With the entries below as the source, tally the lines that contain the string "makes" and give the number only.

SUPPLIED ENTRIES -
=-=-=
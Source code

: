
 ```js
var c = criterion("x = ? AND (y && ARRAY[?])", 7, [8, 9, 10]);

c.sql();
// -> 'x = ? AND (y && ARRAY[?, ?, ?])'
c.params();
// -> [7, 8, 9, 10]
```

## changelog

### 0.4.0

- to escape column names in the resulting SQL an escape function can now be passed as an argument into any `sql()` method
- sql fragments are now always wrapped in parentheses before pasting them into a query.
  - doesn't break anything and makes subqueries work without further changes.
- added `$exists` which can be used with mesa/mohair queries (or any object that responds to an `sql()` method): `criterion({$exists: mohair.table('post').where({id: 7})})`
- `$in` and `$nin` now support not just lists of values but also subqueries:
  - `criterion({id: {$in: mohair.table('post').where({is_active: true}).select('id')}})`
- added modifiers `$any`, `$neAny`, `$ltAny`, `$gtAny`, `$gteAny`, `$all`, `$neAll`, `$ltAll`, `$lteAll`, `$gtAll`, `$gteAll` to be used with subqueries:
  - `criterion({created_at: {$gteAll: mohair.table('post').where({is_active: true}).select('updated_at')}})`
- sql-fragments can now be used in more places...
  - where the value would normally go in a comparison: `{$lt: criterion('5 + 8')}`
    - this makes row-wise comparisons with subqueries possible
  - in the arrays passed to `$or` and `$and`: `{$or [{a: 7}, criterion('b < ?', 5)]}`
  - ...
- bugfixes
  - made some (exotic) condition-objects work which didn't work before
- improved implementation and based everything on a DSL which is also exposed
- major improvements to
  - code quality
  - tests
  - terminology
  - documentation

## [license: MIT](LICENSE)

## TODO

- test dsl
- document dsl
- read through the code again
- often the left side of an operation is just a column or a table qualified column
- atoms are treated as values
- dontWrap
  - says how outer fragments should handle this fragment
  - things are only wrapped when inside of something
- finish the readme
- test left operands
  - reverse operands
=-=-=
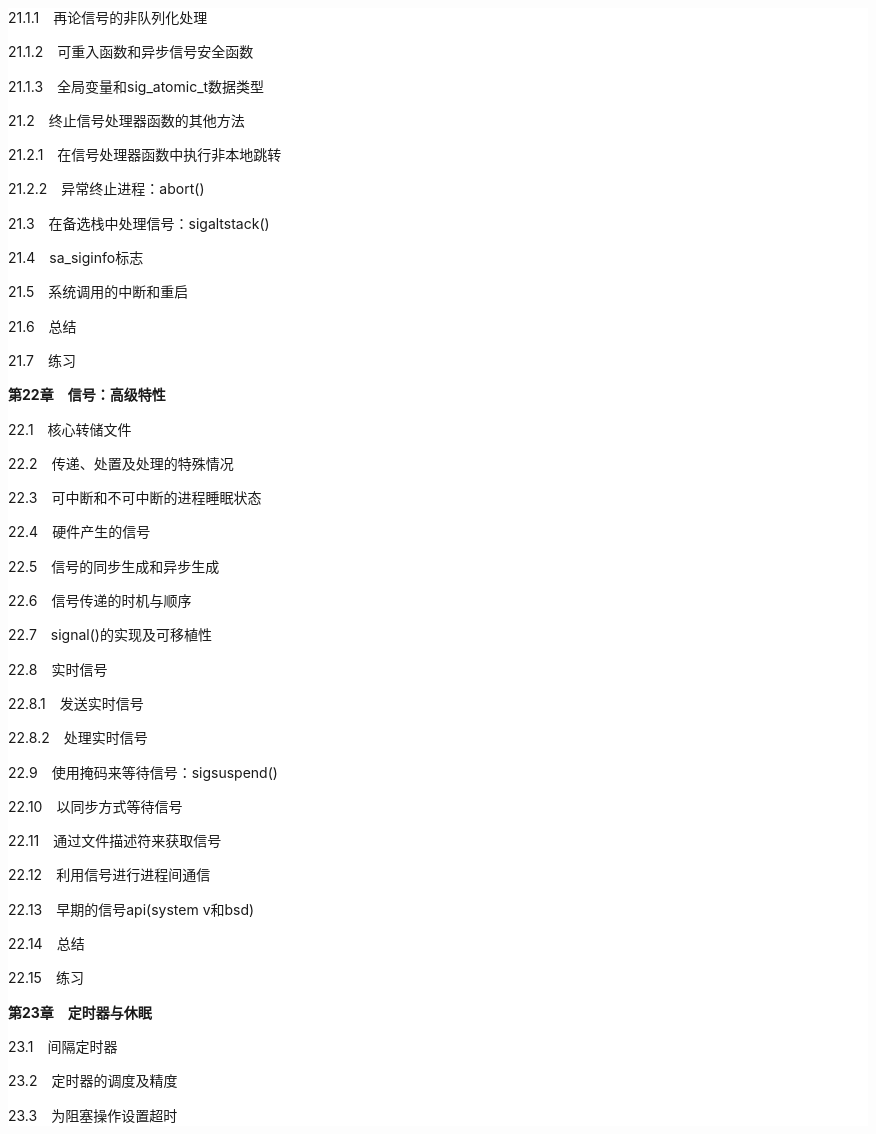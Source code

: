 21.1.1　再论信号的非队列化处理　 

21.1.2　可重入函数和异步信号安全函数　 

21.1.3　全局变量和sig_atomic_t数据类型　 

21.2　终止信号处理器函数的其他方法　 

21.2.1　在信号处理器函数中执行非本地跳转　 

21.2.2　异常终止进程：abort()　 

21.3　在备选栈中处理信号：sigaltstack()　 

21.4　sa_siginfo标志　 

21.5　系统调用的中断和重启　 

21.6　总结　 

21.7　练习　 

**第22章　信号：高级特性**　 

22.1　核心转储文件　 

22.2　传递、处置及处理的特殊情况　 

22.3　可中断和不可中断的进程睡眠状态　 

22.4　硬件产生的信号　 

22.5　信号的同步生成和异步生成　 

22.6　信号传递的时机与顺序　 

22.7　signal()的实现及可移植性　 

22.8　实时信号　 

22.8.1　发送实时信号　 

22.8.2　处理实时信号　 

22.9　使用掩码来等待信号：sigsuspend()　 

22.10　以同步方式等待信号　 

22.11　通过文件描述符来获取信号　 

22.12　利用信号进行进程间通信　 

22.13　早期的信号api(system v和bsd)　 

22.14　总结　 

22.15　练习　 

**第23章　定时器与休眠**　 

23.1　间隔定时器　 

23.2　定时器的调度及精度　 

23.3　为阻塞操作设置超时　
=-=-=
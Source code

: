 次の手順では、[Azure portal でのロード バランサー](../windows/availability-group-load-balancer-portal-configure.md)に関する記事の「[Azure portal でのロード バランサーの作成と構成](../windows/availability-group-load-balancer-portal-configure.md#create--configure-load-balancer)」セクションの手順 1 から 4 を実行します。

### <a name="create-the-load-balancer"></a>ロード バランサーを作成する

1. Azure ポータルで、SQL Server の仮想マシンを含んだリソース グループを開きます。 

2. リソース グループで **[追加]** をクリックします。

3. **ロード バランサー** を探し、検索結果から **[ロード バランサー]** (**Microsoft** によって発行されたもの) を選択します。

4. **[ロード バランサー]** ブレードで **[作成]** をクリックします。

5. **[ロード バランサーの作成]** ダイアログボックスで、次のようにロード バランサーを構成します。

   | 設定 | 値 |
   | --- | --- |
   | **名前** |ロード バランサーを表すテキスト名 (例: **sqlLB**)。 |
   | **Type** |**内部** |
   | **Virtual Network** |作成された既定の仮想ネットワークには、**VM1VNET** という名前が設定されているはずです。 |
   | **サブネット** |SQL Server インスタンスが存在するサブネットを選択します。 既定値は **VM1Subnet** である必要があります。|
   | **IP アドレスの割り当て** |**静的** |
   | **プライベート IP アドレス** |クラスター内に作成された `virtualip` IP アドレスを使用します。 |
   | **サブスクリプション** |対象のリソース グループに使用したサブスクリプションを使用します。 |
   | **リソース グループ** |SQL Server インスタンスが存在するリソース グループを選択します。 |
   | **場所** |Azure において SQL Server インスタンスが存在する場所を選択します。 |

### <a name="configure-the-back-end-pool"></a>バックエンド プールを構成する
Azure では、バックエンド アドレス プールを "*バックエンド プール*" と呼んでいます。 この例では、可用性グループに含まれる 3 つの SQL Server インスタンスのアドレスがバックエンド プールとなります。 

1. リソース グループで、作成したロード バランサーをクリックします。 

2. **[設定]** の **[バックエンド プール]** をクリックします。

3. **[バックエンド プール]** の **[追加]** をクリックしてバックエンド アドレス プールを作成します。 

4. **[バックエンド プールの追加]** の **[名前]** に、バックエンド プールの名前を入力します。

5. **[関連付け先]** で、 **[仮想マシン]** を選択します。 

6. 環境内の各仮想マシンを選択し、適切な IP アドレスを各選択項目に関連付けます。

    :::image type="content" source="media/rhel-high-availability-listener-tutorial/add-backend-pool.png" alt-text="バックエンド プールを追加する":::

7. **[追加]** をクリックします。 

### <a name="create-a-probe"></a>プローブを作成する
=-=-=
TASK RESPONSE - 2